● Exercise details
Where the lines below hold images, skip those and copy every word exactly.
»»
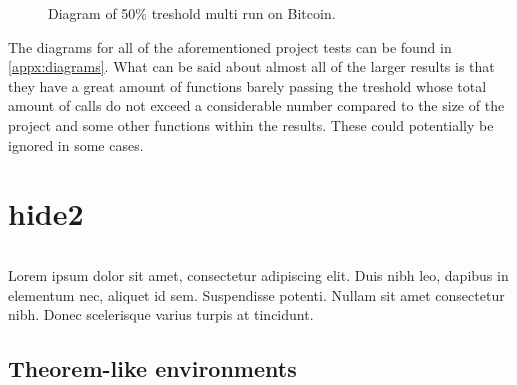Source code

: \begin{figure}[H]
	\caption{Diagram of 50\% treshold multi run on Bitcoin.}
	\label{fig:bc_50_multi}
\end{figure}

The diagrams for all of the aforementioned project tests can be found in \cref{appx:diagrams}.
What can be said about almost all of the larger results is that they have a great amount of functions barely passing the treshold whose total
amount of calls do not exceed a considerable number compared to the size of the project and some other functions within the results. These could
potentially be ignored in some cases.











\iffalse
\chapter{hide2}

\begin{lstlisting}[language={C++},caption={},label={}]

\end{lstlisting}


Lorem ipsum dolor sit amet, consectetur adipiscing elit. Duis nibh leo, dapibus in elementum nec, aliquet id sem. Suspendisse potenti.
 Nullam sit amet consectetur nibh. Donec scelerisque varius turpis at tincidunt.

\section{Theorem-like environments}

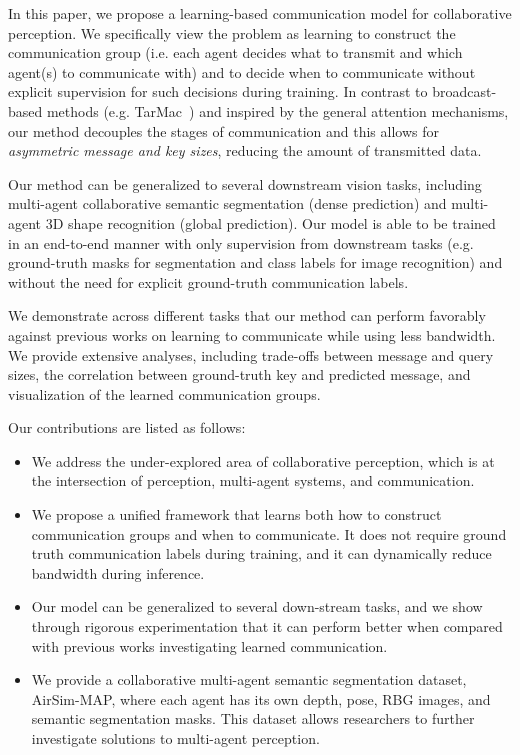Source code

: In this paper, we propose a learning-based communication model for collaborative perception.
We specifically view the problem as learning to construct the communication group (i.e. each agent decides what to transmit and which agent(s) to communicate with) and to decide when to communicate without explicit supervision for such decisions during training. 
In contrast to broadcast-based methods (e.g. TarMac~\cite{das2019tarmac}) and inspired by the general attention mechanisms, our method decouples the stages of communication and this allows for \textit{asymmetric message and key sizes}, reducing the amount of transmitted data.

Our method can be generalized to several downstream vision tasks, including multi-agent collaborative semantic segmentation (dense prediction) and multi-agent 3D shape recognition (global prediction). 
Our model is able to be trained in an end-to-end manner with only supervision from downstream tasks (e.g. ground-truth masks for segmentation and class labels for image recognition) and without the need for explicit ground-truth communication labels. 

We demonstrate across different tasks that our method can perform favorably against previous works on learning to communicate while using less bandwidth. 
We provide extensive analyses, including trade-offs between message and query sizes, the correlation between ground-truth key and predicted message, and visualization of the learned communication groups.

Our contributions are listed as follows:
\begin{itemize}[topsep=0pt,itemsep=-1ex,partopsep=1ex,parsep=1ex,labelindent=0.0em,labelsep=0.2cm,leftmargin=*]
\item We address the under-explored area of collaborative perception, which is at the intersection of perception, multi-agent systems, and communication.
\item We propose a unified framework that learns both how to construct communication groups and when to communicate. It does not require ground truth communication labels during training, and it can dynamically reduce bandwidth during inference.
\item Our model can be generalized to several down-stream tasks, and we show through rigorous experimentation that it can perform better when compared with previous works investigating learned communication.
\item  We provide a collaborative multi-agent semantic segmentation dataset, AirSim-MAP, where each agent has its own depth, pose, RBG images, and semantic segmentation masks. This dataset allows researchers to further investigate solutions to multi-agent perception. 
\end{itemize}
««
● Exercise output
Source code

: \begin{figure}[H]
	\caption{Diagram of 50\% treshold multi run on Bitcoin.}
	\label{fig:bc_50_multi}
\end{figure}

The diagrams for all of the aforementioned project tests can be found in \cref{appx:diagrams}.
What can be said about almost all of the larger results is that they have a great amount of functions barely passing the treshold whose total
amount of calls do not exceed a considerable number compared to the size of the project and some other functions within the results. These could
potentially be ignored in some cases.











\iffalse
\chapter{hide2}

\begin{lstlisting}[language={C++},caption={},label={}]

\end{lstlisting}


Lorem ipsum dolor sit amet, consectetur adipiscing elit. Duis nibh leo, dapibus in elementum nec, aliquet id sem. Suspendisse potenti.
 Nullam sit amet consectetur nibh. Donec scelerisque varius turpis at tincidunt.

\section{Theorem-like environments}

Source code

: In this paper, we propose a learning-based communication model for collaborative perception.
We specifically view the problem as learning to construct the communication group (i.e. each agent decides what to transmit and which agent(s) to communicate with) and to decide when to communicate without explicit supervision for such decisions during training. 
In contrast to broadcast-based methods (e.g. TarMac~\cite{das2019tarmac}) and inspired by the general attention mechanisms, our method decouples the stages of communication and this allows for \textit{asymmetric message and key sizes}, reducing the amount of transmitted data.

Our method can be generalized to several downstream vision tasks, including multi-agent collaborative semantic segmentation (dense prediction) and multi-agent 3D shape recognition (global prediction). 
Our model is able to be trained in an end-to-end manner with only supervision from downstream tasks (e.g. ground-truth masks for segmentation and class labels for image recognition) and without the need for explicit ground-truth communication labels. 

We demonstrate across different tasks that our method can perform favorably against previous works on learning to communicate while using less bandwidth. 
We provide extensive analyses, including trade-offs between message and query sizes, the correlation between ground-truth key and predicted message, and visualization of the learned communication groups.

Our contributions are listed as follows:
\begin{itemize}[topsep=0pt,itemsep=-1ex,partopsep=1ex,parsep=1ex,labelindent=0.0em,labelsep=0.2cm,leftmargin=*]
\item We address the under-explored area of collaborative perception, which is at the intersection of perception, multi-agent systems, and communication.
\item We propose a unified framework that learns both how to construct communication groups and when to communicate. It does not require ground truth communication labels during training, and it can dynamically reduce bandwidth during inference.
\item Our model can be generalized to several down-stream tasks, and we show through rigorous experimentation that it can perform better when compared with previous works investigating learned communication.
\item  We provide a collaborative multi-agent semantic segmentation dataset, AirSim-MAP, where each agent has its own depth, pose, RBG images, and semantic segmentation masks. This dataset allows researchers to further investigate solutions to multi-agent perception. 
\end{itemize}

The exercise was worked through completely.